## Task goal
Every line of the listing below must be printed again exactly, apart from its pictures.

## Data shown
____________
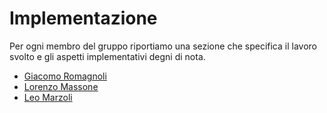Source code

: # Implementazione
Per ogni membro del gruppo riportiamo una sezione che specifica il lavoro svolto e gli aspetti implementativi degni di nota.

* [Giacomo Romagnoli](./Giacomo_Romagnoli.md)
* [Lorenzo Massone](./Lorenzo_Massone.md)
* [Leo Marzoli](./Leo_Marzoli)
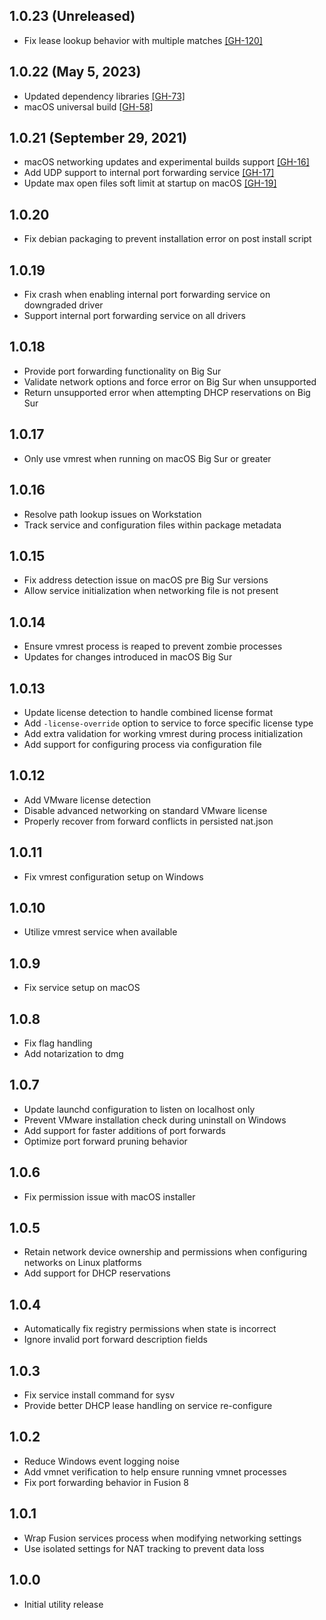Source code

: ## 1.0.23 (Unreleased)

- Fix lease lookup behavior with multiple matches [[GH-120]](https://github.com/hashicorp/vagrant-vmware-desktop/pull/120)

## 1.0.22 (May 5, 2023)

- Updated dependency libraries [[GH-73]](https://github.com/hashicorp/vagrant-vmware-desktop/pull/73)
- macOS universal build [[GH-58]](https://github.com/hashicorp/vagrant-vmware-desktop/pull/58)

## 1.0.21 (September 29, 2021)

- macOS networking updates and experimental builds support [[GH-16]](https://github.com/hashicorp/vagrant-vmware-desktop/pull/16)
- Add UDP support to internal port forwarding service [[GH-17]](https://github.com/hashicorp/vagrant-vmware-desktop/pull/17)
- Update max open files soft limit at startup on macOS [[GH-19]](https://github.com/hashicorp/vagrant-vmware-desktop/pull/19)

## 1.0.20

- Fix debian packaging to prevent installation error on post install script

## 1.0.19

- Fix crash when enabling internal port forwarding service on downgraded driver
- Support internal port forwarding service on all drivers

## 1.0.18

- Provide port forwarding functionality on Big Sur
- Validate network options and force error on Big Sur when unsupported
- Return unsupported error when attempting DHCP reservations on Big Sur

## 1.0.17

- Only use vmrest when running on macOS Big Sur or greater

## 1.0.16

- Resolve path lookup issues on Workstation
- Track service and configuration files within package metadata

## 1.0.15

- Fix address detection issue on macOS pre Big Sur versions
- Allow service initialization when networking file is not present

## 1.0.14

- Ensure vmrest process is reaped to prevent zombie processes
- Updates for changes introduced in macOS Big Sur

## 1.0.13

- Update license detection to handle combined license format
- Add `-license-override` option to service to force specific license type
- Add extra validation for working vmrest during process initialization
- Add support for configuring process via configuration file

## 1.0.12

- Add VMware license detection
- Disable advanced networking on standard VMware license
- Properly recover from forward conflicts in persisted nat.json

## 1.0.11

- Fix vmrest configuration setup on Windows

## 1.0.10

- Utilize vmrest service when available

## 1.0.9

- Fix service setup on macOS

## 1.0.8

- Fix flag handling
- Add notarization to dmg

## 1.0.7

- Update launchd configuration to listen on localhost only
- Prevent VMware installation check during uninstall on Windows
- Add support for faster additions of port forwards
- Optimize port forward pruning behavior

## 1.0.6

- Fix permission issue with macOS installer

## 1.0.5

- Retain network device ownership and permissions when configuring
  networks on Linux platforms
- Add support for DHCP reservations

## 1.0.4

- Automatically fix registry permissions when state is incorrect
- Ignore invalid port forward description fields

## 1.0.3

- Fix service install command for sysv
- Provide better DHCP lease handling on service re-configure

## 1.0.2

- Reduce Windows event logging noise
- Add vmnet verification to help ensure running vmnet processes
- Fix port forwarding behavior in Fusion 8

## 1.0.1

- Wrap Fusion services process when modifying networking settings
- Use isolated settings for NAT tracking to prevent data loss

## 1.0.0

- Initial utility release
____________
## Exercise response
Source code

: # Implementazione
Per ogni membro del gruppo riportiamo una sezione che specifica il lavoro svolto e gli aspetti implementativi degni di nota.

* [Giacomo Romagnoli](./Giacomo_Romagnoli.md)
* [Lorenzo Massone](./Lorenzo_Massone.md)
* [Leo Marzoli](./Leo_Marzoli)
Source code

: ## 1.0.23 (Unreleased)

- Fix lease lookup behavior with multiple matches [[GH-120]](https://github.com/hashicorp/vagrant-vmware-desktop/pull/120)

## 1.0.22 (May 5, 2023)

- Updated dependency libraries [[GH-73]](https://github.com/hashicorp/vagrant-vmware-desktop/pull/73)
- macOS universal build [[GH-58]](https://github.com/hashicorp/vagrant-vmware-desktop/pull/58)

## 1.0.21 (September 29, 2021)

- macOS networking updates and experimental builds support [[GH-16]](https://github.com/hashicorp/vagrant-vmware-desktop/pull/16)
- Add UDP support to internal port forwarding service [[GH-17]](https://github.com/hashicorp/vagrant-vmware-desktop/pull/17)
- Update max open files soft limit at startup on macOS [[GH-19]](https://github.com/hashicorp/vagrant-vmware-desktop/pull/19)

## 1.0.20

- Fix debian packaging to prevent installation error on post install script

## 1.0.19

- Fix crash when enabling internal port forwarding service on downgraded driver
- Support internal port forwarding service on all drivers

## 1.0.18

- Provide port forwarding functionality on Big Sur
- Validate network options and force error on Big Sur when unsupported
- Return unsupported error when attempting DHCP reservations on Big Sur

## 1.0.17

- Only use vmrest when running on macOS Big Sur or greater

## 1.0.16

- Resolve path lookup issues on Workstation
- Track service and configuration files within package metadata

## 1.0.15

- Fix address detection issue on macOS pre Big Sur versions
- Allow service initialization when networking file is not present

## 1.0.14

- Ensure vmrest process is reaped to prevent zombie processes
- Updates for changes introduced in macOS Big Sur

## 1.0.13

- Update license detection to handle combined license format
- Add `-license-override` option to service to force specific license type
- Add extra validation for working vmrest during process initialization
- Add support for configuring process via configuration file

## 1.0.12

- Add VMware license detection
- Disable advanced networking on standard VMware license
- Properly recover from forward conflicts in persisted nat.json

## 1.0.11

- Fix vmrest configuration setup on Windows

## 1.0.10

- Utilize vmrest service when available

## 1.0.9

- Fix service setup on macOS

## 1.0.8

- Fix flag handling
- Add notarization to dmg

## 1.0.7

- Update launchd configuration to listen on localhost only
- Prevent VMware installation check during uninstall on Windows
- Add support for faster additions of port forwards
- Optimize port forward pruning behavior

## 1.0.6

- Fix permission issue with macOS installer

## 1.0.5

- Retain network device ownership and permissions when configuring
  networks on Linux platforms
- Add support for DHCP reservations

## 1.0.4

- Automatically fix registry permissions when state is incorrect
- Ignore invalid port forward description fields

## 1.0.3

- Fix service install command for sysv
- Provide better DHCP lease handling on service re-configure

## 1.0.2

- Reduce Windows event logging noise
- Add vmnet verification to help ensure running vmnet processes
- Fix port forwarding behavior in Fusion 8

## 1.0.1

- Wrap Fusion services process when modifying networking settings
- Use isolated settings for NAT tracking to prevent data loss

## 1.0.0

- Initial utility release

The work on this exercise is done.